3.5 | Post Office Directors and Officers Insurance |
Following the Indemnified Party ceasing to be a director or officer of the Corporation or of another entity at the Corporation’s request, for any reason whatsoever, the Corporation shall continue to purchase and maintain directors’ and officers’ liability insurance, for the benefit of the Indemnified Party for a minimum of six (6) years and the Indemnified Party’s heirs, executors, administrators and other legal representatives, such that the Indemnified Party’s insurance coverage is, during that time, the same as any insurance coverage the Corporation purchases and maintains for the benefit of its then current directors and officers, from time to time. Notwithstanding the foregoing, if: (i) liability insurance coverage for former directors and officers is no longer available; or (ii) it is no longer industry practice among responsible companies to procure liability insurance for former directors and officers and the cost to the Corporation to do so would be commercially unreasonable (as determined by the board of directors acting reasonably), the Corporation shall be relieved of its obligation to procure liability insurance coverage for former directors and officers; provided that the Corporation procures such level of insurance coverage, if any, as is available for former directors and officers at a commercially reasonable rate and adopts comparable measures to protect its former directors and officers in the circumstances as are adopted by other responsible companies.
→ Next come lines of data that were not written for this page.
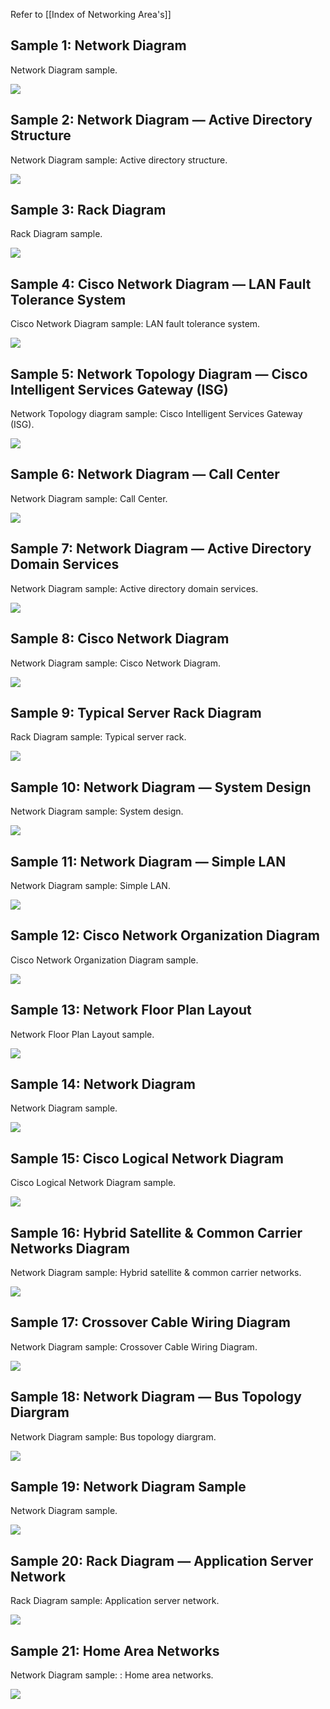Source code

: 
Refer to [[Index of Networking Area's]]

## Sample 1: Network Diagram

Network Diagram sample.


![](https://www.conceptdraw.com/samples/resource/images/solutions/network-diagram/Network-Diagram.png)

## Sample 2: Network Diagram — Active Directory Structure

Network Diagram sample: Active directory structure.


![](https://www.conceptdraw.com/samples/resource/images/solutions/network-diagram/network-diagram-Active_Directory_Structure.png)

## Sample 3: Rack Diagram

Rack Diagram sample.


![](https://www.conceptdraw.com/samples/resource/images/solutions/network-diagram/network-diagram-Rack-Diagram.png)

## Sample 4: Cisco Network Diagram — LAN Fault Tolerance System

Cisco Network Diagram sample: LAN fault tolerance system.


![](https://www.conceptdraw.com/samples/resource/images/solutions/network-diagram/network-diagram-LANFaultToleranceSystem.png)

## Sample 5: Network Topology Diagram — Cisco Intelligent Services Gateway (ISG)

Network Topology diagram sample: Cisco Intelligent Services Gateway (ISG).


![](https://www.conceptdraw.com/samples/resource/images/solutions/network-diagram/network-diagram-ISGTopologyDiagramCisco.png)

## Sample 6: Network Diagram — Call Center

Network Diagram sample: Call Center.


![](https://www.conceptdraw.com/samples/resource/images/solutions/network-diagram/network-diagram-CallCenterNetworkDiagram.png)

## Sample 7: Network Diagram — Active Directory Domain Services

Network Diagram sample: Active directory domain services.


![](https://www.conceptdraw.com/samples/resource/images/solutions/network-diagram/network-diagram-ActiveDirectoryHierarchicalStructure.png)

## Sample 8: Cisco Network Diagram

Network Diagram sample: Cisco Network Diagram.


![](https://www.conceptdraw.com/samples/resource/images/solutions/network-diagram/network-diagram-Cisco-Network-Diagram.png)

## Sample 9: Typical Server Rack Diagram

Rack Diagram sample: Typical server rack.



![](https://www.conceptdraw.com/samples/resource/images/solutions/network-diagram/network-diagram-Typical-Server-Rack-Diagram.png)

## Sample 10: Network Diagram — System Design

Network Diagram sample: System design.


![](https://www.conceptdraw.com/samples/resource/images/solutions/network-diagram/network-diagram-System-Design.png)

## Sample 11: Network Diagram — Simple LAN

Network Diagram sample: Simple LAN.



![](https://www.conceptdraw.com/samples/resource/images/solutions/network-diagram/network-diagram-Simple-LAN.png)

## Sample 12: Cisco Network Organization Diagram

Cisco Network Organization Diagram sample.



![](https://www.conceptdraw.com/samples/resource/images/solutions/network-diagram/network-diagram-Network-Organization-Chart.png)

## Sample 13: Network Floor Plan Layout

Network Floor Plan Layout sample.


![](https://www.conceptdraw.com/samples/resource/images/solutions/network-diagram/network-diagram-Network-Floor-Plan-Layout.png)

## Sample 14: Network Diagram

Network Diagram sample.


![](https://www.conceptdraw.com/samples/resource/images/solutions/network-diagram/NETWORK-DIAGRAM-Network-Diagram.png)

## Sample 15: Cisco Logical Network Diagram

Cisco Logical Network Diagram sample.


![](https://www.conceptdraw.com/samples/resource/images/solutions/network-diagram/network-diagram-Logical-Network-Diagram.png)

## Sample 16: Hybrid Satellite & Common Carrier Networks Diagram

Network Diagram sample: Hybrid satellite & common carrier networks.


![](https://www.conceptdraw.com/samples/resource/images/solutions/network-diagram/NETWORK-DIAGRAM-Hybrid-Satelite-and-Common-Carrier-Networks.png)

## Sample 17: Crossover Cable Wiring Diagram

Network Diagram sample: Crossover Cable Wiring Diagram.


![](https://www.conceptdraw.com/samples/resource/images/solutions/network-diagram/network-diagram-Crossover-Cable-Wiring-Diagram.png)

## Sample 18: Network Diagram — Bus Topology Diargram

Network Diagram sample: Bus topology diargram.


![](https://www.conceptdraw.com/samples/resource/images/solutions/network-diagram/network-diagram-Bus-Topology-Diargram.png)

## Sample 19: Network Diagram Sample

Network Diagram sample.



![](https://www.conceptdraw.com/samples/resource/images/solutions/network-diagram/network-diagram-Network-Diagram-Sample.png)

## Sample 20: Rack Diagram — Application Server Network

Rack Diagram sample: Application server network.



![](https://www.conceptdraw.com/samples/resource/images/solutions/network-diagram/network-diagram-Application-Server-Network.png)

## Sample 21: Home Area Networks

Network Diagram sample: : Home area networks.

![](https://www.conceptdraw.com/samples_2015/resource/images/solutions/network-diagram/home-area-networks.png)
The onus is on the Corporation to establish that the circumstances described in the previous sentence exist.
3.6 | Deductible under Directors and Officers Insurance |
If for any reason whatsoever, any directors’ and officers’ liability insurer asserts that the Indemnified Party is subject to a deductible under any existing or future Policy purchased and maintained by the Corporation for the benefit of the Indemnified Party and the Indemnified Party’s heirs, executors, administrators and other legal representatives, the Corporation shall pay the deductible for and on behalf of the Indemnified Party.
3.7 | Notice |
The Corporation agrees to provide notice of any material changes in the insurance coverage referred to in Article 3 during the period in which the Indemnified Party serves as director and for a period of six (6) years thereafter.
3.8 | Most Favoured Nation |
The Corporation agrees that if the Corporation enters into any indemnity agreement or similar arrangement with any person who is, or becomes, an officer or director of the Corporation or any other entity at the request of the Corporation, and such agreement or arrangement contains any provision which is more favourable to the other party to such agreement than the provisions of this Agreement are to the Indemnified Party then, and in each such case, the Corporation shall provide written notice of such provision to the Indemnified Party (which shall include a copy of such provision). Upon such notice, unless the Indemnified Party elects otherwise within five days of receipt of such notice, this Agreement shall be deemed to be amended to conform the provisions of this Agreement to such more favourable provision.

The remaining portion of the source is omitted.